Keywords: cancer registry; incidence; neoplasms; second primary; testicular neoplasms

How to cite this article:
Rusner C, Streller B, Stegmaier C, Trocchi P, Kuss O, McGlynn KA, Trabert B, Stang A. Risk of second primary cancers after testicular cancer in East and West Germany: A focus on contralateral testicular cancers. Asian J Androl 2014;16:285-9

How to cite this URL:
Rusner C, Streller B, Stegmaier C, Trocchi P, Kuss O, McGlynn KA, Trabert B, Stang A. Risk of second primary cancers after testicular cancer in East and West Germany: A focus on contralateral testicular cancers. Asian J Androl [serial online] 2014 [cited 2021 Nov 28];16:285-9. Available from: - DOI: 10.4103/1008-682X.122069

  Introduction Top

Testicular cancer is the most frequently occurring cancer among men aged 15-44 years in Europe, Australia and North America, and the incidence has substantially increased in recent decades. [1],[2] Testicular cancer incidence in Germany is among the highest observed in Europe; [3] however, the etiology of testicular cancer is not well-understood. Undescended testis (cryptorchidism), family history and contralateral testicular cancer are considered to be well-established risk factors. [4] The rapid increase in incidence over the past 40 years suggests that critical changes in environmental factors are contributing to the development of these tumors. [5]

Testicular cancer survival rates improved dramatically when cisplatin-based therapies were introduced in the 1970s. Because of drug shortages, the use of cisplatin in East Germany was limited until 1989. [3] Currently, the mean age-adjusted 5-year survival is 97% in Europe. [6] The primary treatment of testicular cancer is orchiectomy.
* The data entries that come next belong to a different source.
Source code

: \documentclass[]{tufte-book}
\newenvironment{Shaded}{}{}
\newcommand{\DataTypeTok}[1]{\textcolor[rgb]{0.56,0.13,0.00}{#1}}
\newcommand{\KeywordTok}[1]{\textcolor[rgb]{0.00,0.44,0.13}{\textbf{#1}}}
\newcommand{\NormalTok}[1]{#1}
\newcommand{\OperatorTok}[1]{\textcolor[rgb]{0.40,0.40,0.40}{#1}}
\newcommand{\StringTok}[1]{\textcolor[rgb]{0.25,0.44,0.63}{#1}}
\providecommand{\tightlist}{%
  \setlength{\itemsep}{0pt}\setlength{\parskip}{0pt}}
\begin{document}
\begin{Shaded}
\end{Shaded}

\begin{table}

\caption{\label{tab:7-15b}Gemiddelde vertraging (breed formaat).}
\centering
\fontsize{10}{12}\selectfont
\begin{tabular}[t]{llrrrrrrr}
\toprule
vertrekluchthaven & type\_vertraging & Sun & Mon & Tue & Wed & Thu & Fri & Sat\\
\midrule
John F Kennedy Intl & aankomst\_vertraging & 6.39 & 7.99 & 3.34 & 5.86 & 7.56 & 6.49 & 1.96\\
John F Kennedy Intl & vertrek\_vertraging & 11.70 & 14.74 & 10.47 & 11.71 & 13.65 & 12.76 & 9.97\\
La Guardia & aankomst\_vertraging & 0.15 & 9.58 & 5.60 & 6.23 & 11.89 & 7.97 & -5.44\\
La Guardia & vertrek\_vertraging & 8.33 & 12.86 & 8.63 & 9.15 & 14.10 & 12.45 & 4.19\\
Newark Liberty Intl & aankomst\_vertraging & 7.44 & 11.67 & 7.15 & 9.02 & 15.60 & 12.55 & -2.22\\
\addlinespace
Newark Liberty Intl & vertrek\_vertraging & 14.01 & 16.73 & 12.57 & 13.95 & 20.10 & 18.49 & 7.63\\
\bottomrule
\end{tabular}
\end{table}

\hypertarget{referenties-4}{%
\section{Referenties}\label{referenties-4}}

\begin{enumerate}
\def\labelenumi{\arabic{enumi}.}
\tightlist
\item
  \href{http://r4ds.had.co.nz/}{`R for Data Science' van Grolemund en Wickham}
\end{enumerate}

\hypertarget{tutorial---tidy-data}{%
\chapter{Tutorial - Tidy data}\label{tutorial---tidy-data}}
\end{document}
Depending on the spread of disease (localized or metastatic), further treatment strategies may include surveillance, chemotherapy and radiation therapy. [7] However, patients with testicular cancers have an increased risk of developing second primary cancers of the contralateral testicle and other sites. Chemotherapy or radiation therapy could induce future carcinogenic sequelae. A limited number of population-based publications have reported the risk of second primary cancers, and in particular, the risk of contralateral testicular cancer. [8],[9],[10],[11],[12],[13]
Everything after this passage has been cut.